Only it happens to be a recycling program that spends a great deal of its effort carrying plastic to the landfill in a separate truck but still on the city's dime.
And as ridiculous as it sounds (and it's just as ridiculous as it sounds), this actually REDUCES greenhouse gas emissions, because again, recycling plastic has higher carbon cost than dumping it and making it new.
>in case its not clear im asking most of my questions on this >from ignorance. the more i read about this the more i see i >dont know much.
Hey, me too. I'm supposedly an expert on a lot of things tangentially related to all this, but I'm still learning it too. I didn't know all this shit about plastic until a year or two ago. Part of the problem is that A LOT of it is very counterintuitive.
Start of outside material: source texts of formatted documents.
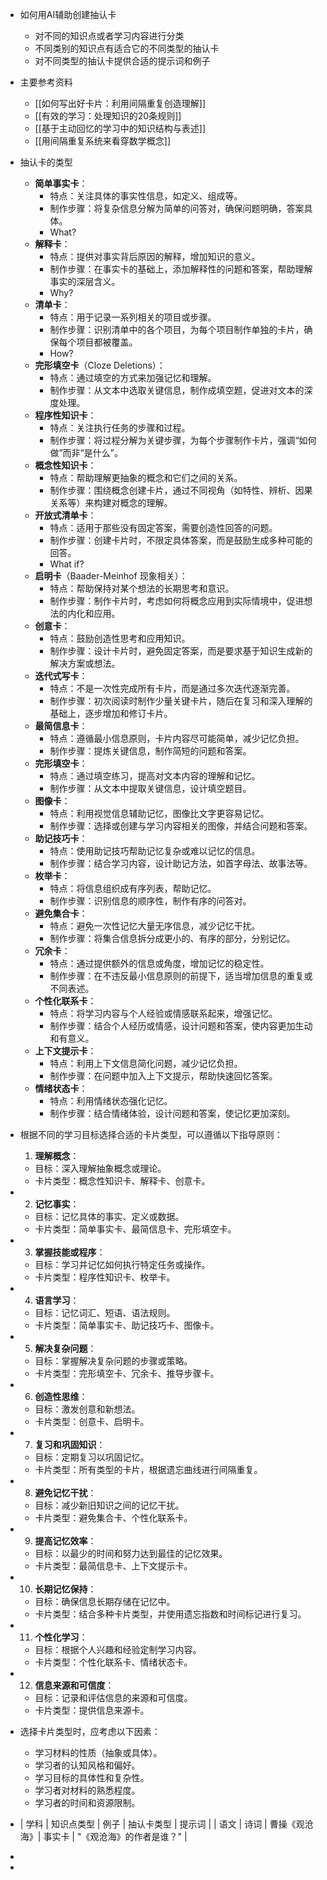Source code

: - 如何用AI辅助创建抽认卡
	- 对不同的知识点或者学习内容进行分类
	- 不同类别的知识点有适合它的不同类型的抽认卡
	- 对不同类型的抽认卡提供合适的提示词和例子
- 主要参考资料
	- [[如何写出好卡片：利用间隔重复创造理解]]
	- [[有效的学习：处理知识的20条规则]]
	- [[基于主动回忆的学习中的知识结构与表述]]
	- [[用间隔重复系统来看穿数学概念]]
- 抽认卡的类型
	- **简单事实卡**：
		- 特点：关注具体的事实性信息，如定义、组成等。
		- 制作步骤：将复杂信息分解为简单的问答对，确保问题明确，答案具体。
		- What?
	- **解释卡**：
		- 特点：提供对事实背后原因的解释，增加知识的意义。
		- 制作步骤：在事实卡的基础上，添加解释性的问题和答案，帮助理解事实的深层含义。
		- Why?
	- **清单卡**：
		- 特点：用于记录一系列相关的项目或步骤。
		- 制作步骤：识别清单中的各个项目，为每个项目制作单独的卡片，确保每个项目都被覆盖。
		- How?
	- **完形填空卡**（Cloze Deletions）：
		- 特点：通过填空的方式来加强记忆和理解。
		- 制作步骤：从文本中选取关键信息，制作成填空题，促进对文本的深度处理。
	- **程序性知识卡**：
		- 特点：关注执行任务的步骤和过程。
		- 制作步骤：将过程分解为关键步骤，为每个步骤制作卡片，强调“如何做”而非“是什么”。
	- **概念性知识卡**：
		- 特点：帮助理解更抽象的概念和它们之间的关系。
		- 制作步骤：围绕概念创建卡片，通过不同视角（如特性、辨析、因果关系等）来构建对概念的理解。
	- **开放式清单卡**：
		- 特点：适用于那些没有固定答案，需要创造性回答的问题。
		- 制作步骤：创建卡片时，不限定具体答案，而是鼓励生成多种可能的回答。
		- What if?
	- **启明卡**（Baader-Meinhof 现象相关）：
		- 特点：帮助保持对某个想法的长期思考和意识。
		- 制作步骤：制作卡片时，考虑如何将概念应用到实际情境中，促进想法的内化和应用。
	- **创意卡**：
		- 特点：鼓励创造性思考和应用知识。
		- 制作步骤：设计卡片时，避免固定答案，而是要求基于知识生成新的解决方案或想法。
	- **迭代式写卡**：
		- 特点：不是一次性完成所有卡片，而是通过多次迭代逐渐完善。
		- 制作步骤：初次阅读时制作少量关键卡片，随后在复习和深入理解的基础上，逐步增加和修订卡片。
	- **最简信息卡**：
		- 特点：遵循最小信息原则，卡片内容尽可能简单，减少记忆负担。
		- 制作步骤：提炼关键信息，制作简短的问题和答案。
	- **完形填空卡**：
		- 特点：通过填空练习，提高对文本内容的理解和记忆。
		- 制作步骤：从文本中提取关键信息，设计填空题目。
	- **图像卡**：
		- 特点：利用视觉信息辅助记忆，图像比文字更容易记忆。
		- 制作步骤：选择或创建与学习内容相关的图像，并结合问题和答案。
	- **助记技巧卡**：
		- 特点：使用助记技巧帮助记忆复杂或难以记忆的信息。
		- 制作步骤：结合学习内容，设计助记方法，如首字母法、故事法等。
	- **枚举卡**：
		- 特点：将信息组织成有序列表，帮助记忆。
		- 制作步骤：识别信息的顺序性，制作有序的问答对。
	- **避免集合卡**：
		- 特点：避免一次性记忆大量无序信息，减少记忆干扰。
		- 制作步骤：将集合信息拆分成更小的、有序的部分，分别记忆。
	- **冗余卡**：
		- 特点：通过提供额外的信息或角度，增加记忆的稳定性。
		- 制作步骤：在不违反最小信息原则的前提下，适当增加信息的重复或不同表述。
	- **个性化联系卡**：
		- 特点：将学习内容与个人经验或情感联系起来，增强记忆。
		- 制作步骤：结合个人经历或情感，设计问题和答案，使内容更加生动和有意义。
	- **上下文提示卡**：
		- 特点：利用上下文信息简化问题，减少记忆负担。
		- 制作步骤：在问题中加入上下文提示，帮助快速回忆答案。
	- **情绪状态卡**：
		- 特点：利用情绪状态强化记忆。
		- 制作步骤：结合情绪体验，设计问题和答案，使记忆更加深刻。
- 根据不同的学习目标选择合适的卡片类型，可以遵循以下指导原则：
  
  1. **理解概念**：
	- 目标：深入理解抽象概念或理论。
	- 卡片类型：概念性知识卡、解释卡、创意卡。
- 2. **记忆事实**：
	- 目标：记忆具体的事实、定义或数据。
	- 卡片类型：简单事实卡、最简信息卡、完形填空卡。
- 3. **掌握技能或程序**：
	- 目标：学习并记忆如何执行特定任务或操作。
	- 卡片类型：程序性知识卡、枚举卡。
- 4. **语言学习**：
	- 目标：记忆词汇、短语、语法规则。
	- 卡片类型：简单事实卡、助记技巧卡、图像卡。
- 5. **解决复杂问题**：
	- 目标：掌握解决复杂问题的步骤或策略。
	- 卡片类型：完形填空卡、冗余卡、推导步骤卡。
- 6. **创造性思维**：
	- 目标：激发创意和新想法。
	- 卡片类型：创意卡、启明卡。
- 7. **复习和巩固知识**：
	- 目标：定期复习以巩固记忆。
	- 卡片类型：所有类型的卡片，根据遗忘曲线进行间隔重复。
- 8. **避免记忆干扰**：
	- 目标：减少新旧知识之间的记忆干扰。
	- 卡片类型：避免集合卡、个性化联系卡。
- 9. **提高记忆效率**：
	- 目标：以最少的时间和努力达到最佳的记忆效果。
	- 卡片类型：最简信息卡、上下文提示卡。
- 10. **长期记忆保持**：
	- 目标：确保信息长期存储在记忆中。
	- 卡片类型：结合多种卡片类型，并使用遗忘指数和时间标记进行复习。
- 11. **个性化学习**：
	- 目标：根据个人兴趣和经验定制学习内容。
	- 卡片类型：个性化联系卡、情绪状态卡。
- 12. **信息来源和可信度**：
	- 目标：记录和评估信息的来源和可信度。
	- 卡片类型：提供信息来源卡。
- 选择卡片类型时，应考虑以下因素：
	- 学习材料的性质（抽象或具体）。
	- 学习者的认知风格和偏好。
	- 学习目标的具体性和复杂性。
	- 学习者对材料的熟悉程度。
	- 学习者的时间和资源限制。
- | 学科 | 知识点类型 | 例子 | 抽认卡类型 | 提示词 |
  | 语文 | 诗词 | 曹操《观沧海》| 事实卡 | "《观沧海》的作者是谁？" |
-
-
One thing that I think will inevitably need to be added to the public discussion is geoengineering. This means interfering in the climate AGAIN to try to fix the problems we triggered with all our CO_2. For example, we could release aerosols into the upper atmosphere that would basically "dim the sun," reducing the total amount of incoming solar radiation to counterbalance the stuff that's stuck here due to the greenhouse effect. It would be like artificial volcanoes (or in a less pleasing analogy, intentional nuclear winter, though it wouldn't be nuclear). It probably goes without saying that this would be FUCKING dangerous, because it's easy to overshoot and make matters much much worse. On the other hand, if we know what we're doing, this would be a way to fix the problem AFTER it happens, when the whole of society has the benefit of hindsight. For many years the scientific community intentionally avoided even mentioning that such a thing might be feasible, in part because it would discourage much safer (but more difficult) climate action. But now might be the time to at least ramp up research on the topic. If it comes to that point, we need to know what the fuck we're doing.